Edwidge Danticat

Top Ten contributor Edwidge Danticat is featured in this Sunday’s New York Times Book Review. Here are some select questions (read the entire piece here) as well as her Top Ten List and brief appreciation of one of her favorite books, Masters of the Dew by Jacques Romain.

Describe your ideal reading experience (when, where, what, how).

I can pretty much read anywhere. I used to be one of those people who would walk down the street reading. When I was a teenager, I read a lot in church. Haitian Pentecostal services are very long, and I was a quick reader. Now my dream reading experience is having an entire row to myself in the back of an airplane on a very long flight with a book that is impossible to put down.

Did you grow up with a lot of books? What are your memories of being read to as a child?

I didn’t grow up with a lot of books, but some. Actually I owned only one non- school-related book before I was 12. It was Ludwig Bemelmans’s Madeline (French version), which my uncle had given me for my birthday. I had an aunt who sold schoolbooks and she would occasionally have some children’s fiction that she’d let me borrow, if I promised not to crease or stain the pages. I also read French comics, Tintin and Asterix, with my brother. I was not read to as a child. Instead, I was told fabulous stories by my aunts and grandmothers and many family friends.

Who is your favorite overlooked or underappreciated writer? 

I would choose two, Paule Marshall and Percival Everett. It is possible that they are neither overlooked nor underappreciated, but they are both so incredibly brilliant that they should be household names.

If you could meet any writer, dead or alive, who would it be? What would you want to know?

Thanks to writers’ conferences and other such gatherings, I have met many of my living favorites — and am grateful to even call some of them my friends — so I’ll go with the dead. I would invite Colette, Zora Neale Hurston and Jean Rhys to lunch, then sit back and just listen to them talk about all kinds of things. I am pretty sure that during their conversation I’d learn absolutely everything there is to know about everything. 

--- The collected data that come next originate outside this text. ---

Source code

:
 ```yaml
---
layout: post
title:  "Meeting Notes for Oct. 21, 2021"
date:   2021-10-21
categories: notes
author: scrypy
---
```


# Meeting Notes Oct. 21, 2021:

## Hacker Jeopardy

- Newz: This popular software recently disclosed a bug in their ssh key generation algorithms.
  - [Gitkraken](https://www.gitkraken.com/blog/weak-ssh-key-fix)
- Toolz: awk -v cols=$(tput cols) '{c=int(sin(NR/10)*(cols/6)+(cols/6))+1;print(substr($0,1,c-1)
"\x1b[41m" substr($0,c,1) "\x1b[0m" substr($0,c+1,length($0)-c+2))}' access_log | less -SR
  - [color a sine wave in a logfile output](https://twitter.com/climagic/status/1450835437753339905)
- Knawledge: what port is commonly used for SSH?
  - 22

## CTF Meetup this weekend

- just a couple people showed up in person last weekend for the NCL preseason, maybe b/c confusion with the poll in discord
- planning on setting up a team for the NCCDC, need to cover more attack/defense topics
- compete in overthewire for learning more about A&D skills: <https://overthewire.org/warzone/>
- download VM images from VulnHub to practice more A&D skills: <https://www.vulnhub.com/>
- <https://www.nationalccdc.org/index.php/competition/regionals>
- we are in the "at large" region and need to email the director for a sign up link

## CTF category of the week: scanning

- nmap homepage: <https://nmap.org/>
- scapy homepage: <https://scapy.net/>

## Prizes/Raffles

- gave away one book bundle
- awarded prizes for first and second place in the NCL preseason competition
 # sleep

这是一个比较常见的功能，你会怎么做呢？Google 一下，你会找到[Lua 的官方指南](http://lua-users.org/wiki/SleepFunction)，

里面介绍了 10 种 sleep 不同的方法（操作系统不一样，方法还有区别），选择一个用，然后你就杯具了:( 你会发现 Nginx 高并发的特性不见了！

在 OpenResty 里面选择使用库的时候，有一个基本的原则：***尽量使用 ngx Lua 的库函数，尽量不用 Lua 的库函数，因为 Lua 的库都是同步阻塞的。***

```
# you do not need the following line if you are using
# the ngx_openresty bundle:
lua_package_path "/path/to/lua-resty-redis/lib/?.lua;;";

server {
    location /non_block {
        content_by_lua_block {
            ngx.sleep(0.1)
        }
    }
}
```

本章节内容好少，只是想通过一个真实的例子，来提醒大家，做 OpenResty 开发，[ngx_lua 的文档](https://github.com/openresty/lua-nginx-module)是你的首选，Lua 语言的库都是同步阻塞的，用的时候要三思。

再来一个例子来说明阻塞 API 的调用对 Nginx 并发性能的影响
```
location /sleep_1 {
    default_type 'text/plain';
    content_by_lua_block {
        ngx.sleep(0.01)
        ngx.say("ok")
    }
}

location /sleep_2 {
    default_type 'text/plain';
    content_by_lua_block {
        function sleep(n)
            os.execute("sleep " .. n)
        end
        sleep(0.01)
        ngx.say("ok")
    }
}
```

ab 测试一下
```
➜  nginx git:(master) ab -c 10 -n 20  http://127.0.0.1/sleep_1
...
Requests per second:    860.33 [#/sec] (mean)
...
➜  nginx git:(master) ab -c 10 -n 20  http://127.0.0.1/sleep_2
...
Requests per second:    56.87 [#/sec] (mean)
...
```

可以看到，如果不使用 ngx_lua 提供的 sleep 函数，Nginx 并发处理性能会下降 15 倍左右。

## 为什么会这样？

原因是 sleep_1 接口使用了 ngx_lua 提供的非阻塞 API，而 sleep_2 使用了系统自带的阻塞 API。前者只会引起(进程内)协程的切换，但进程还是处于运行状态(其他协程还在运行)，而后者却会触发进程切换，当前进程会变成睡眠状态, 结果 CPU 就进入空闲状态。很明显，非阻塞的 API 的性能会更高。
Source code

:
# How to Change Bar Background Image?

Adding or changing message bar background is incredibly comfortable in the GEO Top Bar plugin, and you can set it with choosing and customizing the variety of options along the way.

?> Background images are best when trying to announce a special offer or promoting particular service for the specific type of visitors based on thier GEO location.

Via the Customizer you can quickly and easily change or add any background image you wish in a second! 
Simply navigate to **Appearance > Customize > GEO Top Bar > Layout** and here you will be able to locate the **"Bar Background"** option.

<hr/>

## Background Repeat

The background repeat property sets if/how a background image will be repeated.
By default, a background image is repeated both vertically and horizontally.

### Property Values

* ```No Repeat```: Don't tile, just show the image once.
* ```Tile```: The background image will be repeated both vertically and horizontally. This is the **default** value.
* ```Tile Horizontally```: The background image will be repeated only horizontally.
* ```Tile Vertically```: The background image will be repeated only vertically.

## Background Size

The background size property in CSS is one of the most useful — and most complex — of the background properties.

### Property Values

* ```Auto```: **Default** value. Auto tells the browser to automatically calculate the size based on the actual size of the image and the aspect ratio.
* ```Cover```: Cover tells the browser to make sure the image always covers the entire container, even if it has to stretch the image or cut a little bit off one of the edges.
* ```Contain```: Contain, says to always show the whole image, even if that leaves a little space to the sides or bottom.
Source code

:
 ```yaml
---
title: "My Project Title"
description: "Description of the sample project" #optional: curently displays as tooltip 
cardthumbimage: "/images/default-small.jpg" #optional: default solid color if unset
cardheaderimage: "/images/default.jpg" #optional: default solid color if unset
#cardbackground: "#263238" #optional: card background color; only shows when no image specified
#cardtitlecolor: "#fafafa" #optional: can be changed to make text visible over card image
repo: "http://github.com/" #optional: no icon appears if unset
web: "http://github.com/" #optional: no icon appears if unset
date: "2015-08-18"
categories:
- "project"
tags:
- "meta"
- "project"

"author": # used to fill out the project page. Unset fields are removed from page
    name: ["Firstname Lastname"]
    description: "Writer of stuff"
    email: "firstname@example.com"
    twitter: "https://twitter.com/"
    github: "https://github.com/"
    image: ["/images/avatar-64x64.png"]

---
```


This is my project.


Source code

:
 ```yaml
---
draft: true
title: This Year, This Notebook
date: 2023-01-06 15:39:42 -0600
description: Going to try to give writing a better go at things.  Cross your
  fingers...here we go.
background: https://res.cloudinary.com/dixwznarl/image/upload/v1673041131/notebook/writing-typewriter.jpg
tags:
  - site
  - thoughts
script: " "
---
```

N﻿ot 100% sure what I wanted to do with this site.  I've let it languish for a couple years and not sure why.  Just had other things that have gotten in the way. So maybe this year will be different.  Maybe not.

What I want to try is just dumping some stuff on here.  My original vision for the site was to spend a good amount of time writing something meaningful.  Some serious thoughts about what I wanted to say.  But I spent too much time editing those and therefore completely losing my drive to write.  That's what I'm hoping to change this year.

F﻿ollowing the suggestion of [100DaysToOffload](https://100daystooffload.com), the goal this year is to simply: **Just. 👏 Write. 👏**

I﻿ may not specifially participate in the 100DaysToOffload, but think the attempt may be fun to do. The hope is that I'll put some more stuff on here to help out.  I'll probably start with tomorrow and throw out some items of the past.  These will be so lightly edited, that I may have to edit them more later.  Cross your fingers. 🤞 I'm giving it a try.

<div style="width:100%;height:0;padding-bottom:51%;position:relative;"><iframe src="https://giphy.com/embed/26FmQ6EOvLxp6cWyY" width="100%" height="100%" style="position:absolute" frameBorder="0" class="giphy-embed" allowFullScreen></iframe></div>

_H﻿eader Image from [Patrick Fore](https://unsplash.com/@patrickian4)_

If you could require the president to read one book, what would it be?

It would be Eduardo Galeano’s Memory of Fire trilogy, an epic and poetic history of the Western Hemisphere, which offers, among other things, a unique and almost intimate view of what happens when U.S. administrations cause or participate in the devastation, if not the total destruction, of other countries.

What’s next on your reading list?

I loved Salvage the Bones, so I am looking forward to reading Jesmyn Ward’s memoir, Men We Reaped. Also on my list is Alexander Maksik’s novel A Marker to Measure Drift, which is about a young Liberian woman with a mysterious past. In manuscript, the talented Cynthia Bond’s first novel, Ruby, is there too, next to Bob Shacochis’ new novel, The Woman Who Lost Her Soul, which is partly set in Haiti.

Edwidge Danticat’s Top Ten List

1. Their Eyes Were Watching God by Zora Neale Hurston (1937).
2. The Stranger by Albert Camus (1942).
3. Germinal by Émile Zola (1884).
4. Invisible Man by Ralph Ellison (1952).
5. One Hundred Years of Solitude by Gabriel García Márquez (1967).
6. Beloved by Toni Morrison (1987).
7. Night by Elie Wiesel (1958).
8. The Color Purple by Alice Walker (1982).
9. The Trial by Franz Kafka (1925).
10. Masters of the Dew by Jacques Roumain (1947).

Appreciation of Jacques Roumain’s Masters of the Dew by Edwidge Danticat

This novel charmed Langston Hughes and Mercer Cook so much that when they visited Haiti in the 1940s they decided to translate it. Theirs remains the only English translation. This is the plot: A Haitian young man goes to Cuba to cut sugarcane in the 1930s. When he returns to his village in rural Haiti, he finds that a drought has ravaged the entire area and a Romeo and Juliet–type feud between the two most powerful families stands in the community’s way of finding a solution.

Like Romeo, the young man, Manuel, falls in love with the stunning daughter of the family that despises his and a battle ensues that results in tragedy, with some measure of hope. (To say much more would be giving away too much of the plot of this slim volume.) The book has often been called a peasant novel, but it is also an environmental novel, as well as a love story.

I read this book when I was ten years old; it was the first novel in which I recognized people I knew living in circumstances similar to my life and my world. It was also the first time that I realized books could not only help us escape but hold a mirror to our lives, to help us examine a problem and ponder —along with the characters —a possible solution. It was my first engagée or socially engaged novel, one that showed me that the novel could have many roles, that fiction could be used for different purposes without losing its artistic merit. It made me want to write the types of books that could inform and entertain as well as help others live, through a powerful narrative, a heartbreaking, painful, and even redemptive experience.